- Problem requirements
The word "Instance" occurs in some lines of the data. Return each such line.

(Entries taken from a collection)
————

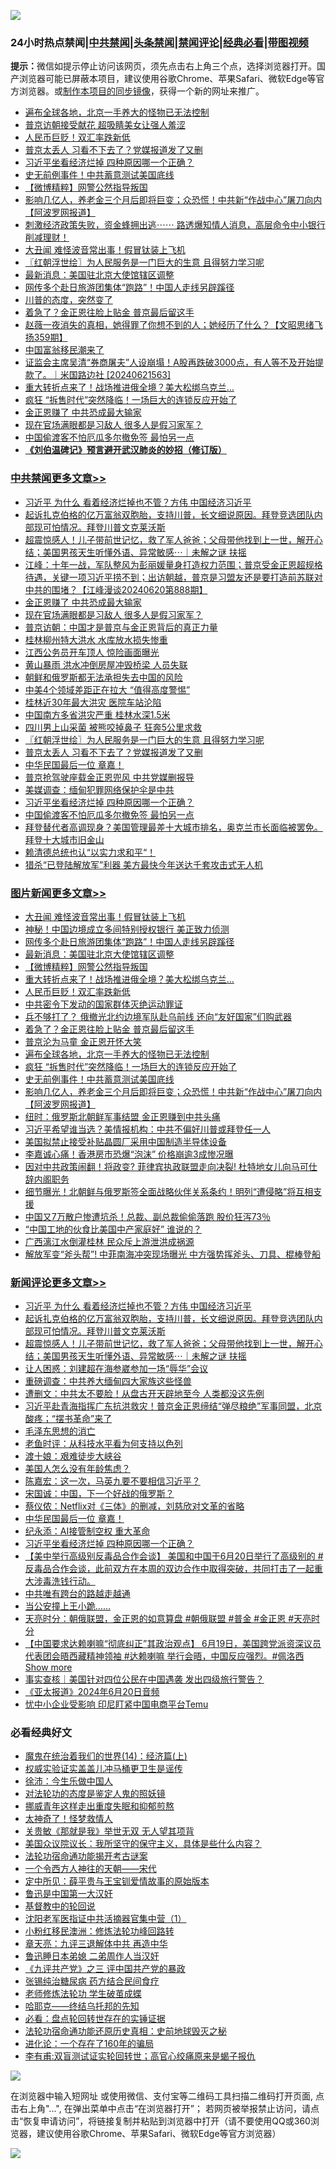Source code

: ![](https://raw.githubusercontent.com/jsvpn/jsproxy/dev/64photo/fqnews-qr.jpg)

<div id="tt">
<h3>24小时热点禁闻|<a href="#%E4%B8%AD%E5%85%B1%E7%A6%81%E9%97%BB%E6%9B%B4%E5%A4%9A%E6%96%87%E7%AB%A0">中共禁闻</a>|<a href="#%E5%9B%BE%E7%89%87%E6%96%B0%E9%97%BB%E6%9B%B4%E5%A4%9A%E6%96%87%E7%AB%A0">头条禁闻</a>|<a href="#%E6%96%B0%E9%97%BB%E8%AF%84%E8%AE%BA%E6%9B%B4%E5%A4%9A%E6%96%87%E7%AB%A0">禁闻评论|<a href="#%E5%BF%85%E7%9C%8B%E7%BB%8F%E5%85%B8%E5%A5%BD%E6%96%87">经典必看</a>|<a href="https://2654106.xyz/3" target="_blank">带图视频</a></h3>
<div><b>提示：</b>微信如提示停止访问该网页，须先点击右上角三个点，选择浏览器打开。国产浏览器可能已屏蔽本项目，建议使用谷歌Chrome、苹果Safari、微软Edge等官方浏览器。或<a href="%E5%88%B6%E4%BD%9Cgit%E7%A6%81%E9%97%BB%E9%95%9C%E5%83%8F.md">制作本项目的同步镜像</a>，获得一个新的网址来推广。</div>
<ul>

<li><a href="/topimagenews/20240621/2052631.md">遍布全球各地，北京一手养大的怪物已无法控制</a></li>
<li><a href="/worldnews/20240621/2052633.md">普京访朝接受献花 超吸睛美女让强人羞涩</a></li>
<li><a href="/topimagenews/20240621/2052706.md">人民币巨贬！双汇率跌新低</a></li>
<li><a href="/cbnews/20240621/2052707.md">普京太丢人 习看不下去了？党媒报道发了又删</a></li>
<li><a href="/comments/20240621/2052684.md">习近平坐看经济烂掉 四种原因哪一个正确？</a></li>
<li><a href="/topimagenews/20240621/2052629.md">史无前例事件！中共蓄意测试美国底线</a></li>
<li><a href="/topimagenews/20240621/2052740.md">【微博精粹】网警公然指导叛国</a></li>
<li><a href="/topimagenews/20240621/2052619.md">影响几亿人，养老金三个月后即将巨变；众恐慌！中共新“作战中心”屠刀向内【阿波罗网报道】</a></li>
<li><a href="/sohnews/20240621/2052830.md">刺激经济政策失败，资金蜂拥出逃⋯⋯ 路透爆知情人消息，高层命令中小银行削减理财！</a></li>
<li><a href="/topimagenews/20240621/2052779.md">大丑闻 难怪波音常出事！假冒钛装上飞机</a></li>
<li><a href="/cbnews/20240621/2052748.md">〖红朝浮世绘〗为人民服务是一门巨大的生意 且得努力学习呢</a></li>
<li><a href="/topimagenews/20240621/2052758.md">最新消息：美国驻北京大使馆辖区调整</a></li>
<li><a href="/topimagenews/20240621/2052759.md">网传多个赴日旅游团集体“跑路”！中国人走线另辟蹊径</a></li>
<li><a href="/cnnews/20240621/2052745.md">川普的态度，突然变了</a></li>
<li><a href="/topimagenews/20240621/2052662.md">着急了？金正恩往脸上贴金 普京最后留这手</a></li>
<li><a href="/sohnews/20240621/2052680.md">赵薇一夜消失的真相，她得罪了你想不到的人；她经历了什么？【文昭思绪飞扬359期】</a></li>
<li><a href="/sohnews/20240621/2052842.md">中国富翁移民潮来了</a></li>
<li><a href="/sohnews/20240621/2052822.md">证监会主席吴清“券商屠夫”人设崩塌！A股再跌破3000点，有人等不及开始提款了。｜米国路边社 [20240621563]</a></li>
<li><a href="/topimagenews/20240621/2052739.md">重大转折点来了！战场推进俄全境？美大松绑乌克兰…</a></li>
<li><a href="/topimagenews/20240621/2052630.md">疯狂 “拆售时代”突然降临！一场巨大的连锁反应开始了</a></li>
<li><a href="/cbnews/20240621/2052786.md">金正恩赚了 中共恐成最大输家</a></li>
<li><a href="/cbnews/20240621/2052785.md">现在官场满眼都是习敌人 很多人是假习家军？</a></li>
<li><a href="/cbnews/20240621/2052632.md">中国偷渡客不怕厄瓜多尔撤免签 最怕另一点</a></li>
<li><b><a href="/comments/20200207/1272816.md" target="_blank">《刘伯温碑记》预言避开武汉肺炎的妙招（修订版）</a></b></li>
</ul>
</div>

<div class="catlist">
<h3><a href="/cbnews/" target="_blank">中共禁闻</a><span><a href="/cbnews/" target="_blank" rel="nofollow">更多文章>></a></span></h3>
<ul>
<li><a href="/comments/20240622/2052889.md" target="_blank">习近平 为什么 看着经济烂掉也不管？方伟 中国经济习近平</a></li>
<li><a href="/comments/20240622/2052869.md" target="_blank">起诉扎克伯格的亿万富翁双胞胎，支持川普，长文细说原因。拜登竞选团队内部现可怕情况。拜登川普文克莱沃斯</a></li>
<li><a href="/comments/20240621/2052841.md" target="_blank">超震惊感人！儿子带前世记忆，救了军人爸爸；父母带他找到上一世，解开心结；美国男孩天生听懂外语、异常敏感⋯｜未解之谜 扶摇</a></li>
<li><a href="/cbnews/20240621/2052807.md" target="_blank">江峰：十年一战，军队整风为彭丽媛量身打造权力范围；普京受金正恩超规格待遇，关键一项习近平捞不到；出访朝越，普京是习盟友还是要打造前苏联对中共的围堵？【江峰漫谈20240620第888期】</a></li>
<li><a href="/cbnews/20240621/2052786.md" target="_blank">金正恩赚了 中共恐成最大输家</a></li>
<li><a href="/cbnews/20240621/2052785.md" target="_blank">现在官场满眼都是习敌人 很多人是假习家军？</a></li>
<li><a href="/cbnews/20240621/2052783.md" target="_blank">普京访朝：中国才是普京与金正恩背后的真正力量</a></li>
<li><a href="/cbnews/20240621/2052782.md" target="_blank">桂林柳州特大洪水 水库放水损失惨重</a></li>
<li><a href="/cbnews/20240621/2052781.md" target="_blank">江西公务员开车顶人 惊险画面曝光</a></li>
<li><a href="/cbnews/20240621/2052780.md" target="_blank">黄山暴雨 洪水冲倒房屋冲毁桥梁 人员失联</a></li>
<li><a href="/cbnews/20240621/2052764.md" target="_blank">朝鲜和俄罗斯都无法承担失去中国的风险</a></li>
<li><a href="/cbnews/20240621/2052763.md" target="_blank">中美4个领域差距正在拉大 “值得高度警惕”</a></li>
<li><a href="/cbnews/20240621/2052762.md" target="_blank">桂林近30年最大洪灾 医院车站沦陷</a></li>
<li><a href="/cbnews/20240621/2052761.md" target="_blank">中国南方多省洪灾严重 桂林水深1.5米</a></li>
<li><a href="/cbnews/20240621/2052760.md" target="_blank">四川男上山采菌 被熊咬掉鼻子 狂奔5公里求救</a></li>
<li><a href="/cbnews/20240621/2052748.md" target="_blank">〖红朝浮世绘〗为人民服务是一门巨大的生意 且得努力学习呢</a></li>
<li><a href="/cbnews/20240621/2052707.md" target="_blank">普京太丢人 习看不下去了？党媒报道发了又删</a></li>
<li><a href="/comments/20240621/2052701.md" target="_blank">中华民国最后一位 章嘉！</a></li>
<li><a href="/cbnews/20240621/2052688.md" target="_blank">普京抢驾驶座载金正恩兜风 中共党媒删报导</a></li>
<li><a href="/cbnews/20240621/2052687.md" target="_blank">美媒调查：缅甸犯罪网络保护伞是中共</a></li>
<li><a href="/comments/20240621/2052684.md" target="_blank">习近平坐看经济烂掉 四种原因哪一个正确？</a></li>
<li><a href="/cbnews/20240621/2052632.md" target="_blank">中国偷渡客不怕厄瓜多尔撤免签 最怕另一点</a></li>
<li><a href="/comments/20240621/2052567.md" target="_blank">拜登替代者高调现身？美国管理最差十大城市排名，奥克兰市长面临被罢免。拜登十大城市旧金山</a></li>
<li><a href="/comments/20240621/2052566.md" target="_blank">赖清德总统也认“以实力求和平“！</a></li>
<li><a href="/cbnews/20240621/2052556.md" target="_blank">猎杀“已登陆解放军”利器 美方最快今年送达千套攻击式无人机</a></li>

</ul>
</div>
<div class="catlist">
<h3><a href="/topimagenews/" target="_blank">图片新闻</a><span><a href="/topimagenews/" target="_blank" rel="nofollow">更多文章>></a></span></h3>
<ul>
<li><a href="/topimagenews/20240621/2052779.md" target="_blank">大丑闻 难怪波音常出事！假冒钛装上飞机</a></li>
<li><a href="/topimagenews/20240621/2052777.md" target="_blank">神秘！中国边境成立多间特别授权银行 美正致力侦测</a></li>
<li><a href="/topimagenews/20240621/2052759.md" target="_blank">网传多个赴日旅游团集体“跑路”！中国人走线另辟蹊径</a></li>
<li><a href="/topimagenews/20240621/2052758.md" target="_blank">最新消息：美国驻北京大使馆辖区调整</a></li>
<li><a href="/topimagenews/20240621/2052740.md" target="_blank">【微博精粹】网警公然指导叛国</a></li>
<li><a href="/topimagenews/20240621/2052739.md" target="_blank">重大转折点来了！战场推进俄全境？美大松绑乌克兰…</a></li>
<li><a href="/topimagenews/20240621/2052706.md" target="_blank">人民币巨贬！双汇率跌新低</a></li>
<li><a href="/topimagenews/20240621/2052686.md" target="_blank">中共密令下发动的国家群体灭绝运动罪证</a></li>
<li><a href="/topimagenews/20240621/2052685.md" target="_blank">兵不够打了？ 俄撤光北约边境军队赴乌前线 还向“友好国家”们购武器</a></li>
<li><a href="/topimagenews/20240621/2052662.md" target="_blank">着急了？金正恩往脸上贴金 普京最后留这手</a></li>
<li><a href="/topimagenews/20240621/2052661.md" target="_blank">普京沦为马童 金正恩开怀大笑</a></li>
<li><a href="/topimagenews/20240621/2052631.md" target="_blank">遍布全球各地，北京一手养大的怪物已无法控制</a></li>
<li><a href="/topimagenews/20240621/2052630.md" target="_blank">疯狂 “拆售时代”突然降临！一场巨大的连锁反应开始了</a></li>
<li><a href="/topimagenews/20240621/2052629.md" target="_blank">史无前例事件！中共蓄意测试美国底线</a></li>
<li><a href="/topimagenews/20240621/2052619.md" target="_blank">影响几亿人，养老金三个月后即将巨变；众恐慌！中共新“作战中心”屠刀向内【阿波罗网报道】</a></li>
<li><a href="/topimagenews/20240621/2052555.md" target="_blank">纽时：俄罗斯北朝鲜军事结盟 金正恩赚到中共头痛</a></li>
<li><a href="/topimagenews/20240620/2052515.md" target="_blank">习近平希望谁当选？美情报机构：中共不偏好川普或拜登任一人</a></li>
<li><a href="/topimagenews/20240620/2052489.md" target="_blank">美国拟禁止接受补贴晶圆厂采用中国制造半导体设备</a></li>
<li><a href="/topimagenews/20240620/2052488.md" target="_blank">李嘉诚心痛！香港房市恐爆“泡沫” 价格崩逾3成惨况曝</a></li>
<li><a href="/topimagenews/20240620/2052471.md" target="_blank">因对中共政策闹翻！将政变? 菲律宾执政联盟走向决裂! 杜特地女儿向马可仕辞内阁职务</a></li>
<li><a href="/topimagenews/20240620/2052470.md" target="_blank">细节曝光！北朝鲜与俄罗斯签全面战略伙伴关系条约！明列“遭侵略”将互相支援</a></li>
<li><a href="/topimagenews/20240620/2052469.md" target="_blank">中国又7万散户惨遭坑杀！总裁、副总裁偷偷落跑 股价狂泻73％</a></li>
<li><a href="/topimagenews/20240620/2052442.md" target="_blank">“中国工地的伙食比美国中产家庭好” 谁说的？</a></li>
<li><a href="/topimagenews/20240620/2052441.md" target="_blank">广西漓江水倒灌桂林 民众斥上游泄洪成祸源</a></li>
<li><a href="/topimagenews/20240620/2052362.md" target="_blank">解放军变“斧头帮”! 中菲南海冲突现场曝光 中方强势挥斧头、刀具、棍棒登船</a></li>

</ul>
</div>
<div class="catlist">
<h3><a href="/comments/" target="_blank">新闻评论</a><span><a href="/comments/" target="_blank" rel="nofollow">更多文章>></a></span></h3>
<ul>
<li><a href="/comments/20240622/2052889.md" target="_blank">习近平 为什么 看着经济烂掉也不管？方伟 中国经济习近平</a></li>
<li><a href="/comments/20240622/2052869.md" target="_blank">起诉扎克伯格的亿万富翁双胞胎，支持川普，长文细说原因。拜登竞选团队内部现可怕情况。拜登川普文克莱沃斯</a></li>
<li><a href="/comments/20240621/2052841.md" target="_blank">超震惊感人！儿子带前世记忆，救了军人爸爸；父母带他找到上一世，解开心结；美国男孩天生听懂外语、异常敏感⋯｜未解之谜 扶摇</a></li>
<li><a href="/comments/20240621/2052791.md" target="_blank">让人困惑：刘建超在海参崴参加一场“辱华”会议</a></li>
<li><a href="/comments/20240621/2052766.md" target="_blank">重磅调查：中共养大缅甸四大家族这些怪兽</a></li>
<li><a href="/comments/20240621/2052743.md" target="_blank">遭删文：中共太不要脸！从盘古开天辟地至今 人类都没这先例</a></li>
<li><a href="/comments/20240621/2052738.md" target="_blank">习近平赴青海指挥广东抗洪救灾！普京金正恩缔结“弹尽粮绝”军事同盟，北京酸疼；“摆书革命”来了</a></li>
<li><a href="/comments/20240621/2052730.md" target="_blank">毛泽东思想的消亡</a></li>
<li><a href="/comments/20240621/2052729.md" target="_blank">老鱼时评：从科技水平看为何支持以色列</a></li>
<li><a href="/comments/20240621/2052728.md" target="_blank">渡十娘：艰难徒步大峡谷</a></li>
<li><a href="/comments/20240621/2052712.md" target="_blank">美国人怎么没有年龄焦虑？</a></li>
<li><a href="/comments/20240621/2052711.md" target="_blank">陈嘉宏：这一次，马英九要不要相信习近平？</a></li>
<li><a href="/comments/20240621/2052710.md" target="_blank">宋国诚：中国，下一个好战的俄罗斯？</a></li>
<li><a href="/comments/20240621/2052709.md" target="_blank">蔡仪侬：Netflix对《三体》的删减，刘慈欣对文革的省略</a></li>
<li><a href="/comments/20240621/2052701.md" target="_blank">中华民国最后一位 章嘉！</a></li>
<li><a href="/comments/20240621/2052691.md" target="_blank">纪永添：AI接管制空权 重大革命</a></li>
<li><a href="/comments/20240621/2052684.md" target="_blank">习近平坐看经济烂掉 四种原因哪一个正确？</a></li>
<li><a href="/comments/20240621/2052683.md" target="_blank">【美中举行高级别反毒品合作会谈】 美国和中国于6月20日举行了高级别的 #反毒品合作会谈，此前双方在本周的双边合作中取得突破，共同打击了一起重大涉毒洗钱行动。</a></li>
<li><a href="/comments/20240621/2052666.md" target="_blank">中共唯有跨台的路越走越通</a></li>
<li><a href="/comments/20240621/2052643.md" target="_blank">当公安撞上王小跪……</a></li>
<li><a href="/comments/20240621/2052617.md" target="_blank">天亮时分：朝俄联盟，金正恩的如意算盘 #朝俄联盟 #普金 #金正恩 #天亮时分</a></li>
<li><a href="/comments/20240621/2052616.md" target="_blank">【中国要求达赖喇嘛“彻底纠正”其政治观点】 6月19日，美国跨党派资深议员代表团会晤西藏精神领袖 #达赖喇嘛 举行会晤，中国反应强烈。#佩洛西 Show more</a></li>
<li><a href="/comments/20240621/2052611.md" target="_blank">事实查核｜美国针对四位公民在中国遇袭 发出四级旅行警告？</a></li>
<li><a href="/comments/20240621/2052610.md" target="_blank">《亚太报道》2024年6月20日音频</a></li>
<li><a href="/comments/20240621/2052603.md" target="_blank">忧中小企业受影响 印尼盯紧中国电商平台Temu</a></li>

</ul>
</div>

<div class="catlist">
<h3>必看经典好文</h3>
<ul>
<li><a href="/topimagenews/20180605/953415.md" target="_blank">魔鬼在统治着我们的世界(14)：经济篇(上)</a></li>
<li><a href="/comments/20130625/144080.md" target="_blank">权威实验证实盖盖儿冲马桶更卫生是谣传</a></li>
<li><a href="/renquan/minyun/20200819/1391988.md" target="_blank">徐沛：今生乐做中国人</a></li>
<li><a href="/comments/20240320/2015219.md" target="_blank">对法轮功的态度是鉴定人鬼的照妖镜</a></li>
<li><a href="/aomi/life/20240330/2018911.md" target="_blank">挪威青年这样走出重度失眠和抑郁煎熬</a></li>
<li><a href="/ccpdope/20200907/1392129.md" target="_blank">太神奇了！怪梦救情人</a></li>
<li><a href="/topimagenews/20170331/738673.md" target="_blank">关贵敏《那就是我》举世无双 无人望其项背</a></li>
<li><a href="/comments/20231214/1974098.md" target="_blank">美国众议院议长：我所坚守的保守主义，具体是些什么内容？</a></li>
<li><a href="/tculture/20121025/73079.md" target="_blank">法轮功宿命通功能揭开考古谜案</a></li>
<li><a href="/lifebaike/20211124/1656686.md" target="_blank">一个令西方人神往的天朝——宋代</a></li>
<li><a href="/comments/20200616/1345658.md" target="_blank">定中所见：薛平贵与王宝钏爱情故事的原始版本</a></li>
<li><a href="/cnnews/20210213/1486568.md" target="_blank">鲁迅是中国第一大汉奸</a></li>
<li><a href="/comments/20220503/1727726.md" target="_blank">基督教中的轮回说</a></li>
<li><a href="/comments/20221222/1826754.md" target="_blank">沈阳老军医指证中共活摘器官集中营（1）</a></li>
<li><a href="/aomi/life/20210719/1589642.md" target="_blank">小粉红移民澳洲：修炼法轮功峰回路转</a></li>
<li><a href="/comments/20131119/1029445.md" target="_blank">章天亮：九评三退解体中共 再造中华</a></li>
<li><a href="/comments/20220408/1716379.md" target="_blank">鲁迅睡日本弟媳 二弟周作人当汉奸</a></li>
<li><a href="/bookonline/20131116/201054.md" target="_blank">《九评共产党》之三 评中国共产党的暴政</a></li>
<li><a href="/comments/20230430/1878187.md" target="_blank">张锡纯治糖尿病 药方结合民间食疗</a></li>
<li><a href="/cbnews/20211114/1652214.md" target="_blank">老师修炼法轮功 学生破茧成蝶</a></li>
<li><a href="/comments/20220516/1733397.md" target="_blank">哈耶克——终结乌托邦的先知</a></li>
<li><a href="/comments/20211129/1658340.md" target="_blank">必看：盘点轮回转世存在的实锤证据</a></li>
<li><a href="/tculture/20121025/73069.md" target="_blank">法轮功宿命通功能还原历史真相：史前地球毁灭之秘</a></li>
<li><a href="/comments/20200907/1392278.md" target="_blank">进化论：一个存在了160年的骗局</a></li>
<li><a href="/comments/20210810/1603672.md" target="_blank">李有甫:双盲测试证实轮回转世；高官心绞痛原来是蝎子报仇</a></li>

</ul>
</div>

![](https://raw.githubusercontent.com/jsvpn/jsproxy/dev/64photo/fqnews-qr.jpg)

在浏览器中输入短网址 或使用微信、支付宝等二维码工具扫描二维码打开页面, 点击右上角"...", 在弹出菜单中点击“在浏览器打开”； 若网页被举报禁止访问，请点击“恢复申请访问”，将链接复制并粘贴到浏览器中打开（请不要使用QQ或360浏览器，建议使用谷歌Chrome、苹果Safari、微软Edge等官方浏览器）

![](https://raw.githubusercontent.com/jsvpn/jsproxy/dev/64photo/wx.jpg)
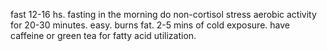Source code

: fast 12-16 hs.
fasting in the morning do non-cortisol stress aerobic activity for 20-30 minutes. easy. burns fat.
2-5 mins of cold exposure. have caffeine or green tea for fatty acid utilization.
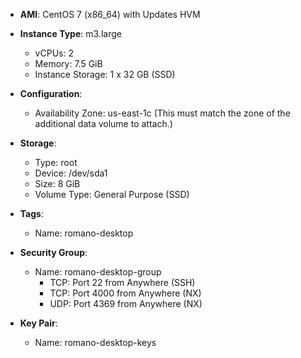 - **AMI**: CentOS 7 (x86_64) with Updates HVM

- **Instance Type**: m3.large
  - vCPUs: 2
  - Memory: 7.5 GiB
  - Instance Storage: 1 x 32 GB (SSD)
  
- **Configuration**:
  - Availability Zone: us-east-1c (This must match the zone of the additional data volume to attach.)
  
- **Storage**:
  - Type: root
  - Device: /dev/sda1
  - Size: 8 GiB
  - Volume Type: General Purpose (SSD)
  
- **Tags**:
  - Name: romano-desktop
  
- **Security Group**:
  - Name: romano-desktop-group
    - TCP: Port 22 from Anywhere (SSH)
    - TCP: Port 4000 from Anywhere (NX)
    - UDP: Port 4369 from Anywhere (NX)
    
- **Key Pair**:
  - Name: romano-desktop-keys
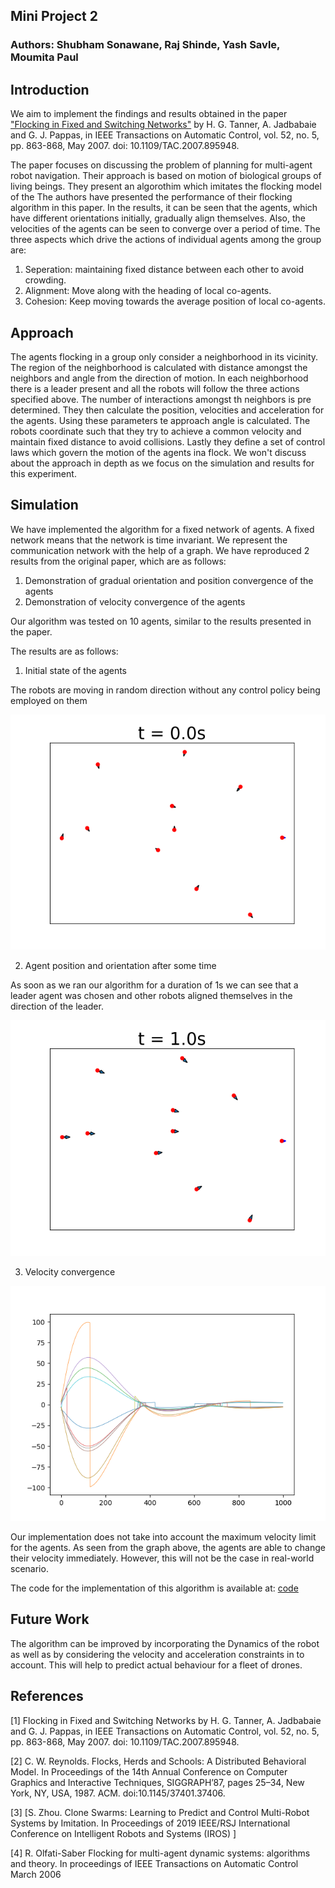 ## Mini Project 2
### Authors: Shubham Sonawane, Raj Shinde, Yash Savle, Moumita Paul


## Introduction
We aim to implement the findings and results obtained in the paper ["Flocking in Fixed and Switching Networks"](https://www.seas.upenn.edu/~jadbabai/papers/boids_automatica5.pdf) by H. G. Tanner, A. Jadbabaie and G. J. Pappas, in IEEE Transactions on Automatic Control, vol. 52, no. 5, pp. 863-868, May 2007. doi: 10.1109/TAC.2007.895948.

The paper focuses on discussing the problem of planning for multi-agent robot navigation. Their approach is based on motion of biological groups of living beings.
They present an algorothim which imitates the flocking model of the 
The authors have presented the performance of their flocking algorithm in this paper. In the results, it can be seen that the agents, which have different orientations initially, gradually align themselves. Also, the velocities of the agents can be seen to converge over a period of time. The three aspects which drive the actions of individual agents among the group are: 
1. Seperation: maintaining fixed distance between each other to avoid crowding.
2. Alignment: Move along with the heading of local co-agents.
3. Cohesion: Keep moving towards the average position of local co-agents.

## Approach
The agents flocking in a group only consider a neighborhood in its vicinity. The region of the neighborhood is calculated with distance amongst the neighbors and angle from the direction of motion. In each neighborhood there is a leader present and all the robots will follow the three actions specified above. The number of interactions amongst th neighbors is pre determined. They then calculate the position, velocities and acceleration for the agents. Using these parameters te approach angle is calculated.
The robots coordinate such that they try to achieve a common velocity and maintain fixed distance to avoid collisions.
Lastly they define a set of control laws which govern the motion of the agents ina flock. We won't discuss about the approach in depth as we focus on the simulation and results for this experiment.

## Simulation
We have implemented the algorithm for a fixed network of agents. A fixed network means that the network is time invariant. We represent the communication network with the help of a graph. We have reproduced 2 results from the original paper, which are as follows:
1. Demonstration of gradual orientation and position convergence of the agents
2. Demonstration of velocity convergence of the agents

Our algorithm was tested on 10 agents, similar to the results presented in the paper.

The results are as follows:

1. Initial state of the agents

The robots are moving in random direction without any control policy being employed on them

![Initial positions](results/agents_0.png?style=centerme)

2. Agent position and orientation after some time

As soon as we ran our algorithm for a duration of 1s we can see that a leader agent was chosen and other robots aligned themselves in the direction of the leader.

![Flocking](results/agents_1.png?style=centerme)

3. Velocity convergence

![velocity](results/vel_convergence.png?style=centerme)

Our implementation does not take into account the maximum velocity limit for the agents. As seen from the graph above, the agents are able to change their velocity immediately. However, this will not be the case in real-world scenario.

The code for the implementation of this algorithm is available at: [code](https://github.com/yashsavle/Flocking-in-Fixed-and-Switching-Networks/blob/flocking_dev/flocking.py)

## Future Work
The algorithm can be improved by incorporating the Dynamics of the robot as well as by considering the velocity and acceleration constraints in to account. 
This will help to predict actual behaviour for a fleet of drones. 

## References
[1] Flocking in Fixed and Switching Networks by H. G. Tanner, A. Jadbabaie and G. J. Pappas, in IEEE Transactions on Automatic Control, vol. 52, no. 5, pp. 863-868, May 2007. doi: 10.1109/TAC.2007.895948.

[2] C. W. Reynolds. Flocks, Herds and Schools: A Distributed Behavioral Model. In Proceedings of the 14th Annual Conference on Computer Graphics and Interactive Techniques, SIGGRAPH’87, pages 25–34, New York, NY, USA, 1987. ACM. doi:10.1145/37401.37406.

[3] [S. Zhou. Clone Swarms: Learning to Predict and Control Multi-Robot Systems by Imitation. In Proceedings of  2019 IEEE/RSJ International Conference on Intelligent Robots and Systems (IROS) ]

[4] R. Olfati-Saber Flocking for multi-agent dynamic systems: algorithms and theory. In proceedings of IEEE Transactions on Automatic Control March 2006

————

- Solution to the exercise
- **Instance Type**: m3.large
  - Instance Storage: 1 x 32 GB (SSD)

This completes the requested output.